** Opening Data to process block **

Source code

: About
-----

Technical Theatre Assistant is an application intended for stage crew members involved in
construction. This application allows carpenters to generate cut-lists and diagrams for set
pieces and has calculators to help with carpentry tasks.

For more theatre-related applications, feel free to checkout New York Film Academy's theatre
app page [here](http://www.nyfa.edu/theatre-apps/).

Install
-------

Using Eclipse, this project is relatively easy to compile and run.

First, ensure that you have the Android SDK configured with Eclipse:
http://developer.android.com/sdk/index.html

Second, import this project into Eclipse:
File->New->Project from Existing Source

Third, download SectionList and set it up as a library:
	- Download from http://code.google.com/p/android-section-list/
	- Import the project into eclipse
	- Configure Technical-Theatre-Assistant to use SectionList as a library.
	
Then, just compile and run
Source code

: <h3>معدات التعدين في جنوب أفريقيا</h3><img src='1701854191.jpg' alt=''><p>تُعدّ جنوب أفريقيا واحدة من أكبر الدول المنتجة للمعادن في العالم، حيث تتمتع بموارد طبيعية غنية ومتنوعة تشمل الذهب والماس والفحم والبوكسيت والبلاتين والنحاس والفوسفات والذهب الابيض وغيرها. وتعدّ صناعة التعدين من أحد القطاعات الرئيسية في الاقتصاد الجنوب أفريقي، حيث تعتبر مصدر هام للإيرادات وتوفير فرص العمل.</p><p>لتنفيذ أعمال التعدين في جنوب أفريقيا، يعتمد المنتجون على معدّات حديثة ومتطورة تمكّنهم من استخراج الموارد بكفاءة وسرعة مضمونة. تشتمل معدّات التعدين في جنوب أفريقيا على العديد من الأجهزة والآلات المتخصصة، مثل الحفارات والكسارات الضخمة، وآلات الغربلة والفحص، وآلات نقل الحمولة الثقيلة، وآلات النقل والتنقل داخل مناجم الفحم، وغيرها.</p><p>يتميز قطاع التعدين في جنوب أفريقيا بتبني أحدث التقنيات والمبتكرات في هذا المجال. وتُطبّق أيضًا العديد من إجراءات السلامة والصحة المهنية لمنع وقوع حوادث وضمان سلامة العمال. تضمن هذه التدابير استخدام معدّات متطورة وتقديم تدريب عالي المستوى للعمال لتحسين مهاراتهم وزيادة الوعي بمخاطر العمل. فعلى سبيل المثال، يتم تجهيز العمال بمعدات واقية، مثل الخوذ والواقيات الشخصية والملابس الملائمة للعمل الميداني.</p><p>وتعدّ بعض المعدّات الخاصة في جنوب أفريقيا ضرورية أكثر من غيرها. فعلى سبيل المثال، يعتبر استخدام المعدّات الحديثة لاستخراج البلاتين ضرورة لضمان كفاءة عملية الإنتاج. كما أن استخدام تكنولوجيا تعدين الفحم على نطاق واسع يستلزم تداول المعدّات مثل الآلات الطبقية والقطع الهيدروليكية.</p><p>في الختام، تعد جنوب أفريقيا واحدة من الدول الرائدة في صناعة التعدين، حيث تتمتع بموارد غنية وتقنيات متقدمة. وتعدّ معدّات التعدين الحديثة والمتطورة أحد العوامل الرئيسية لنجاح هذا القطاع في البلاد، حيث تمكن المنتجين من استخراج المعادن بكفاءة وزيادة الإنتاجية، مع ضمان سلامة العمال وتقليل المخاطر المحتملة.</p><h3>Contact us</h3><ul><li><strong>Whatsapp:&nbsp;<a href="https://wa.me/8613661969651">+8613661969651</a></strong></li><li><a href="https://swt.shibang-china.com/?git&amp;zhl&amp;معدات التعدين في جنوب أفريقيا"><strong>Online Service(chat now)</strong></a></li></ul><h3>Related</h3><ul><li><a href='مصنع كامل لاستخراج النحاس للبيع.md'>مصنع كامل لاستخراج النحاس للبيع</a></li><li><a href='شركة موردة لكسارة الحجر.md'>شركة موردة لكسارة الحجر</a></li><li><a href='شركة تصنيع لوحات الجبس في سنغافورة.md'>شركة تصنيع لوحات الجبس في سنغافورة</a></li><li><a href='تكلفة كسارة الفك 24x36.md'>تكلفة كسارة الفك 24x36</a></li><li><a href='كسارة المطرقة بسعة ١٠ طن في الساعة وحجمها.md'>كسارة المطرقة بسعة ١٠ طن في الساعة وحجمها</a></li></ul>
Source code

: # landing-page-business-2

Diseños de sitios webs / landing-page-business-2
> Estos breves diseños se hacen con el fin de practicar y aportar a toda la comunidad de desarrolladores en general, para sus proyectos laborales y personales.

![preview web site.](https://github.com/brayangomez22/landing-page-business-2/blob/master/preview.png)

** Closing Data to process block **

**Activity**:
Reproduce the listing above exactly.

**Written answer**:
Source code

: About
-----

Technical Theatre Assistant is an application intended for stage crew members involved in
construction. This application allows carpenters to generate cut-lists and diagrams for set
pieces and has calculators to help with carpentry tasks.

For more theatre-related applications, feel free to checkout New York Film Academy's theatre
app page [here](http://www.nyfa.edu/theatre-apps/).

Install
-------

Using Eclipse, this project is relatively easy to compile and run.

First, ensure that you have the Android SDK configured with Eclipse:
http://developer.android.com/sdk/index.html

Second, import this project into Eclipse:
File->New->Project from Existing Source

Third, download SectionList and set it up as a library:
	- Download from http://code.google.com/p/android-section-list/
	- Import the project into eclipse
	- Configure Technical-Theatre-Assistant to use SectionList as a library.
	
Then, just compile and run
Source code

: <h3>معدات التعدين في جنوب أفريقيا</h3><img src='1701854191.jpg' alt=''><p>تُعدّ جنوب أفريقيا واحدة من أكبر الدول المنتجة للمعادن في العالم، حيث تتمتع بموارد طبيعية غنية ومتنوعة تشمل الذهب والماس والفحم والبوكسيت والبلاتين والنحاس والفوسفات والذهب الابيض وغيرها. وتعدّ صناعة التعدين من أحد القطاعات الرئيسية في الاقتصاد الجنوب أفريقي، حيث تعتبر مصدر هام للإيرادات وتوفير فرص العمل.</p><p>لتنفيذ أعمال التعدين في جنوب أفريقيا، يعتمد المنتجون على معدّات حديثة ومتطورة تمكّنهم من استخراج الموارد بكفاءة وسرعة مضمونة. تشتمل معدّات التعدين في جنوب أفريقيا على العديد من الأجهزة والآلات المتخصصة، مثل الحفارات والكسارات الضخمة، وآلات الغربلة والفحص، وآلات نقل الحمولة الثقيلة، وآلات النقل والتنقل داخل مناجم الفحم، وغيرها.</p><p>يتميز قطاع التعدين في جنوب أفريقيا بتبني أحدث التقنيات والمبتكرات في هذا المجال. وتُطبّق أيضًا العديد من إجراءات السلامة والصحة المهنية لمنع وقوع حوادث وضمان سلامة العمال. تضمن هذه التدابير استخدام معدّات متطورة وتقديم تدريب عالي المستوى للعمال لتحسين مهاراتهم وزيادة الوعي بمخاطر العمل. فعلى سبيل المثال، يتم تجهيز العمال بمعدات واقية، مثل الخوذ والواقيات الشخصية والملابس الملائمة للعمل الميداني.</p><p>وتعدّ بعض المعدّات الخاصة في جنوب أفريقيا ضرورية أكثر من غيرها. فعلى سبيل المثال، يعتبر استخدام المعدّات الحديثة لاستخراج البلاتين ضرورة لضمان كفاءة عملية الإنتاج. كما أن استخدام تكنولوجيا تعدين الفحم على نطاق واسع يستلزم تداول المعدّات مثل الآلات الطبقية والقطع الهيدروليكية.</p><p>في الختام، تعد جنوب أفريقيا واحدة من الدول الرائدة في صناعة التعدين، حيث تتمتع بموارد غنية وتقنيات متقدمة. وتعدّ معدّات التعدين الحديثة والمتطورة أحد العوامل الرئيسية لنجاح هذا القطاع في البلاد، حيث تمكن المنتجين من استخراج المعادن بكفاءة وزيادة الإنتاجية، مع ضمان سلامة العمال وتقليل المخاطر المحتملة.</p><h3>Contact us</h3><ul><li><strong>Whatsapp:&nbsp;<a href="https://wa.me/8613661969651">+8613661969651</a></strong></li><li><a href="https://swt.shibang-china.com/?git&amp;zhl&amp;معدات التعدين في جنوب أفريقيا"><strong>Online Service(chat now)</strong></a></li></ul><h3>Related</h3><ul><li><a href='مصنع كامل لاستخراج النحاس للبيع.md'>مصنع كامل لاستخراج النحاس للبيع</a></li><li><a href='شركة موردة لكسارة الحجر.md'>شركة موردة لكسارة الحجر</a></li><li><a href='شركة تصنيع لوحات الجبس في سنغافورة.md'>شركة تصنيع لوحات الجبس في سنغافورة</a></li><li><a href='تكلفة كسارة الفك 24x36.md'>تكلفة كسارة الفك 24x36</a></li><li><a href='كسارة المطرقة بسعة ١٠ طن في الساعة وحجمها.md'>كسارة المطرقة بسعة ١٠ طن في الساعة وحجمها</a></li></ul>
Source code

: # landing-page-business-2

Diseños de sitios webs / landing-page-business-2
> Estos breves diseños se hacen con el fin de practicar y aportar a toda la comunidad de desarrolladores en general, para sus proyectos laborales y personales.

![preview web site.](https://github.com/brayangomez22/landing-page-business-2/blob/master/preview.png)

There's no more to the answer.